The Fuzz-Tone was the first fuzz pedal (and guitar pedal in general) to be produced for mass consumption, but it was not the first device to create such a sound. Up until now in this series, you’ve mostly heard the winners’ stories, but between that accidental malfunction of Glen Snoddy’s tube mixer channel during the Nashville recording session of Don’t Worry and Keith Richard’s mid-sleep epiphany of Satisfaction four years later in 1964, a lot happened behind the scenes.

So, before we tackle the Tone Bender and commit to moving our narrative fully into 1965, I want to cover these easily overlooked moments from the first half of the 1960s. You can think of these as the guitar’s deleted scenes from the greatest decade in rock history.

Fuzztone
As the world’s first guitar pedal, the Fuzz-Tone would set the template for every pedal that came after it

Go on home

Our first stop is Phoenix, Arizona. Producer and songwriter Lee Hazlewood was known as a pioneer in the recording booth, and in 1960 he commissioned a Phoenix radio station technician to create a “fuzz box” that would allow him to produce the sound of fuzzed-out distortion on demand. Sadly, the technician’s name is lost to history, which only underscores my earlier point: important moments (and people!) are often obscured by the bigger headlines.

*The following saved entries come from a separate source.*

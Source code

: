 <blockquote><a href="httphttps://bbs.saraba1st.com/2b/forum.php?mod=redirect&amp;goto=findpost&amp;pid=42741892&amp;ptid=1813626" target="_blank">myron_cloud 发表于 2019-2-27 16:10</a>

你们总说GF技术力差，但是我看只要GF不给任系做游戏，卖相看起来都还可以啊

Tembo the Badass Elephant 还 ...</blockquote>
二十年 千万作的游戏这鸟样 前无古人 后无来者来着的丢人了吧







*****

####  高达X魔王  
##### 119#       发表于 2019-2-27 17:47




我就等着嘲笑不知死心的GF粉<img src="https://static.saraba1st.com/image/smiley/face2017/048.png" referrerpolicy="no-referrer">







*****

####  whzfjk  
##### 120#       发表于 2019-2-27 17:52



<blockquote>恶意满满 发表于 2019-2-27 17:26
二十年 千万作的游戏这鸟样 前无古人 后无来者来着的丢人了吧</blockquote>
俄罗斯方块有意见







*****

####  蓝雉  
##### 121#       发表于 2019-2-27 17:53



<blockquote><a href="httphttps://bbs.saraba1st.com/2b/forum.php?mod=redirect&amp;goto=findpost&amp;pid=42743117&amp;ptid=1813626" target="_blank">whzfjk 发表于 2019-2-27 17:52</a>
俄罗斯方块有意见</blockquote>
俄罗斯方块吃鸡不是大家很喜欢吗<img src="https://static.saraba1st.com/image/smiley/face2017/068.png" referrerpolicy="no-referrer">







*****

Session guitarist Al Casey was the first musician to use this “fuzz box” in a recording, specifically in Sanford Clark’s Go On Home. In an interview, Casey explained that he and Clark wanted a “good, nice, clean sound” but that Hazlewood pushed for something more “distorted.” Hazlewood got his way in the end, and as a result Go On Home was released in March 1960 featuring gritty, distorted fuzz. Listen to the track and you will hear this fantastic fuzz sound used in tandem with what seems to be the tremolo tone from his amplifier. The sound is fat and warm and the tremolo adds the perfect movement to the track. It’s like a beautifully broken Spaghetti Western soundtrack.

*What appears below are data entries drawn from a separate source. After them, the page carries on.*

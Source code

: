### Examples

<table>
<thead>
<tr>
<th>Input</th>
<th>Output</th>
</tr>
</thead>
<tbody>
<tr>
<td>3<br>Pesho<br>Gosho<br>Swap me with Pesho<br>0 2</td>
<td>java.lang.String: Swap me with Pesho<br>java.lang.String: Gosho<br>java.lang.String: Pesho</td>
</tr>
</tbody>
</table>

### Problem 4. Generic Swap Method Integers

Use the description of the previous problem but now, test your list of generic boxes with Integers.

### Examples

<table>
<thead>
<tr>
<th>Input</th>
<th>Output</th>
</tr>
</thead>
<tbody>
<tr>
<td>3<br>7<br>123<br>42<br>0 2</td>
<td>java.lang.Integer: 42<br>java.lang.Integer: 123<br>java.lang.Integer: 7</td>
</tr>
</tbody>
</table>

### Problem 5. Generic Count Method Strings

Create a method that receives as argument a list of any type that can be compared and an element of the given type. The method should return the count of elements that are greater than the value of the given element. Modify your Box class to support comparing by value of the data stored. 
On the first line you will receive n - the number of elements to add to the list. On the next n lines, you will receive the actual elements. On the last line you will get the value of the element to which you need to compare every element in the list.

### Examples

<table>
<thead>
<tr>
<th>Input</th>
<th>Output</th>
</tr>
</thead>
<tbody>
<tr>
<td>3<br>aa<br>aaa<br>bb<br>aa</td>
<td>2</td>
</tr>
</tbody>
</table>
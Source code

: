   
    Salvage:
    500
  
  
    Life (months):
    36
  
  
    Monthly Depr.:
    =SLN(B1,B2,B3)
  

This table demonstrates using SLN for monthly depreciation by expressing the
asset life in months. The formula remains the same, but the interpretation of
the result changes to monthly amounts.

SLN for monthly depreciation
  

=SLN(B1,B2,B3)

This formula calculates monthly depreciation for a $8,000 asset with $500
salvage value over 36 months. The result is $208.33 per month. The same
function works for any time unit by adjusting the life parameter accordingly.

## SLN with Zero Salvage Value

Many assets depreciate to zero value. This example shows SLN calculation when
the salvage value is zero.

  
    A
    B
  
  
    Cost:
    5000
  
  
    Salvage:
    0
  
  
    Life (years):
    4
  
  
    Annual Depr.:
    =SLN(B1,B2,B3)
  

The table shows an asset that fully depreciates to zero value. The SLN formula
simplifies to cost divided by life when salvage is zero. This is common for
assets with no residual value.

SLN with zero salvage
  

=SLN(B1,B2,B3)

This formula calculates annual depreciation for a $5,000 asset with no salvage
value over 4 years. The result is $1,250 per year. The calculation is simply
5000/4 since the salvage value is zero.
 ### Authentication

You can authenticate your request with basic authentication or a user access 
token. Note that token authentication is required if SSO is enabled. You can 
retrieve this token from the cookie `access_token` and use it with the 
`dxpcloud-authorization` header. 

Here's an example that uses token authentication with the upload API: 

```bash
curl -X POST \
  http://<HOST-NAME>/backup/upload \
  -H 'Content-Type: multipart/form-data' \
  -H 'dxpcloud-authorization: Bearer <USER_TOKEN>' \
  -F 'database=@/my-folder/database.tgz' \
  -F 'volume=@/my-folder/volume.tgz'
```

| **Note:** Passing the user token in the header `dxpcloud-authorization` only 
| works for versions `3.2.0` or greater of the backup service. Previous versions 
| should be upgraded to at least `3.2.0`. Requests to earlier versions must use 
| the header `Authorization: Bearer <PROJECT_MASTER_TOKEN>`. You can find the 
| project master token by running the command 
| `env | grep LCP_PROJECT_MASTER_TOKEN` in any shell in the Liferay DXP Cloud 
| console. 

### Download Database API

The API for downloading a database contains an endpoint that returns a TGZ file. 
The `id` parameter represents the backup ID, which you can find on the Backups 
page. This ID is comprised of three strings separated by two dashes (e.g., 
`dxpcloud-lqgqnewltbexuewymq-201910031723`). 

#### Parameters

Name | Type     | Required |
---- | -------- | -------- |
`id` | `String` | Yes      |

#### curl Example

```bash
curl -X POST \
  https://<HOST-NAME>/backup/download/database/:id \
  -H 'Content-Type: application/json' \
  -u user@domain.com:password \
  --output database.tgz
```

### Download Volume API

This is one of the first, if not the first recorded use of an electronic circuit specifically built to create a distorted fuzz tone on a guitar. Note that this is not the first recorded use of “fuzz”, as many other methods of producing fuzzy, distorted guitar tones had been used prior to this (even as far back as 1946 with the Bob Wills Boogie), but this was likely the first use of a solid-state electronic device to produce the sound. Now, here’s where the timeline gets a little confusing. That same year, Don’t Worry was recorded and the infamous broken mixer channel created a very similar fuzz tone on Grady Martin’s six-string bass. The difference? Don’t Worry achieved its fuzz sound purely by accident, an electronic malfunction due to a blown transformer, whereas Hazlewood had built a device specifically to create this fuzz sound.

If you’ve been following this column, you already know that Glen Snoddy liked the fuzz effect in Don’t Worry so much that he collaborated with radio technician Revis Hobbs to create a circuit that replicated that broken mixer’s sound. This collaboration in return created the first mass-produced guitar pedal, the Maestro Fuzz-Tone. What most people do not realize is that the “fuzz box” that Hazlewood commissioned in 1960 and used on Sanford Clark’s Go On Home predates the Maestro Fuzz-Tone’s design by at least a year (Revis designed that circuit sometime in 1961).

Does this devalue Hobbs and Snoddy’s monumental accomplishment in creating the Fuzz-Tone? Not at all. But Hazlewood’s unnamed “fuzz box” also represents a (largely unknown) landmark moment in guitar history. This comparison also highlights how much a good idea is usually dependent on great marketing. Both Hazlewood and Snoddy made a groundbreaking device, but because Snoddy successfully pitched his device to Gibson/Maestro, he and Hobbs were the victors. In turn, this partnership allowed the Maestro Fuzz-Tone to make its way from the humble beginnings of Revis Hobbs’ home workbench into the hands of such guitarists as Jimi Hendrix, John Lennon and Keith Richards.

Lee Hazelwood
Lee Hazelwood. Image: C Brandon / Redferns

The Rhodes less travelled

Our next stop is California, 1961, the same year that Revis Hobbs designed the Maestro Fuzz-Tone with Glen, but a full year before it would hit the market. A pedal steel guitarist and electronics technician named Orville “Red” Rhodes tried his hand at making a fuzz circuit he could use in the recording studio – and he succeeded. He produced the Rhodes fuzz in a small metal box, a simple device with a distortion level knob and a bypass switch. The Rhodes fuzz box worked so well that he ended up making several to sell to his fellow musicians (including Nokie Edwards of the Ventures and Billy Strange of the Wrecking Crew).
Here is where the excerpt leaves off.